[ENTRIES PROVIDED — start]

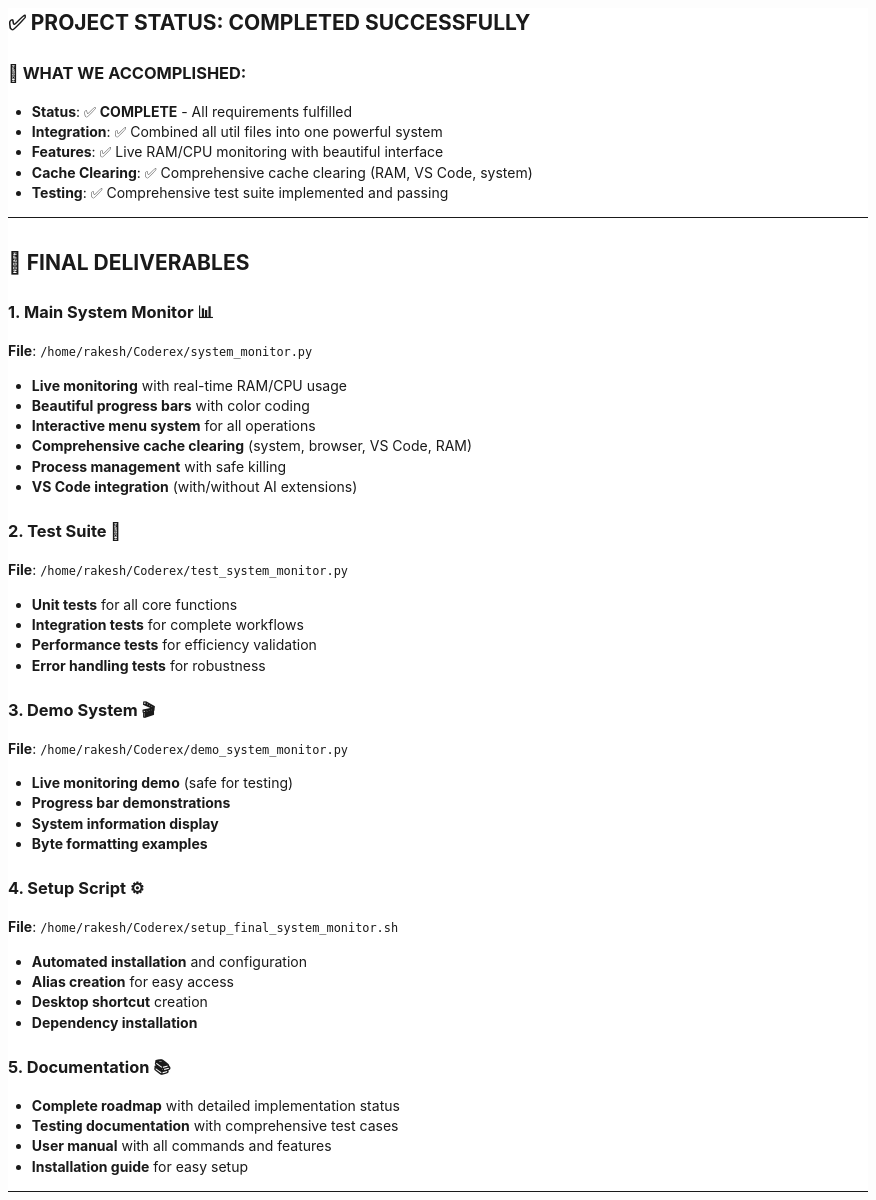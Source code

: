 ## ✅ **PROJECT STATUS: COMPLETED SUCCESSFULLY**

### 📍 **WHAT WE ACCOMPLISHED:**
- **Status**: ✅ **COMPLETE** - All requirements fulfilled
- **Integration**: ✅ Combined all util files into one powerful system
- **Features**: ✅ Live RAM/CPU monitoring with beautiful interface
- **Cache Clearing**: ✅ Comprehensive cache clearing (RAM, VS Code, system)
- **Testing**: ✅ Comprehensive test suite implemented and passing

---

## 🎯 **FINAL DELIVERABLES**

### **1. Main System Monitor** 📊
**File**: `/home/rakesh/Coderex/system_monitor.py`
- **Live monitoring** with real-time RAM/CPU usage
- **Beautiful progress bars** with color coding
- **Interactive menu system** for all operations
- **Comprehensive cache clearing** (system, browser, VS Code, RAM)
- **Process management** with safe killing
- **VS Code integration** (with/without AI extensions)

### **2. Test Suite** 🧪
**File**: `/home/rakesh/Coderex/test_system_monitor.py`
- **Unit tests** for all core functions
- **Integration tests** for complete workflows
- **Performance tests** for efficiency validation
- **Error handling tests** for robustness

### **3. Demo System** 🎬
**File**: `/home/rakesh/Coderex/demo_system_monitor.py`
- **Live monitoring demo** (safe for testing)
- **Progress bar demonstrations**
- **System information display**
- **Byte formatting examples**

### **4. Setup Script** ⚙️
**File**: `/home/rakesh/Coderex/setup_final_system_monitor.sh`
- **Automated installation** and configuration
- **Alias creation** for easy access
- **Desktop shortcut** creation
- **Dependency installation**

### **5. Documentation** 📚
- **Complete roadmap** with detailed implementation status
- **Testing documentation** with comprehensive test cases
- **User manual** with all commands and features
- **Installation guide** for easy setup

---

[ENTRIES PROVIDED — finish]

Begin with the line that contains "- **Error handling tests** for robustness" and end with the last line of the data. Repeat those two lines and all between them exactly.

• WRITTEN RESPONSE:
- **Error handling tests** for robustness

### **3. Demo System** 🎬
**File**: `/home/rakesh/Coderex/demo_system_monitor.py`
- **Live monitoring demo** (safe for testing)
- **Progress bar demonstrations**
- **System information display**
- **Byte formatting examples**

### **4. Setup Script** ⚙️
**File**: `/home/rakesh/Coderex/setup_final_system_monitor.sh`
- **Automated installation** and configuration
- **Alias creation** for easy access
- **Desktop shortcut** creation
- **Dependency installation**

### **5. Documentation** 📚
- **Complete roadmap** with detailed implementation status
- **Testing documentation** with comprehensive test cases
- **User manual** with all commands and features
- **Installation guide** for easy setup

---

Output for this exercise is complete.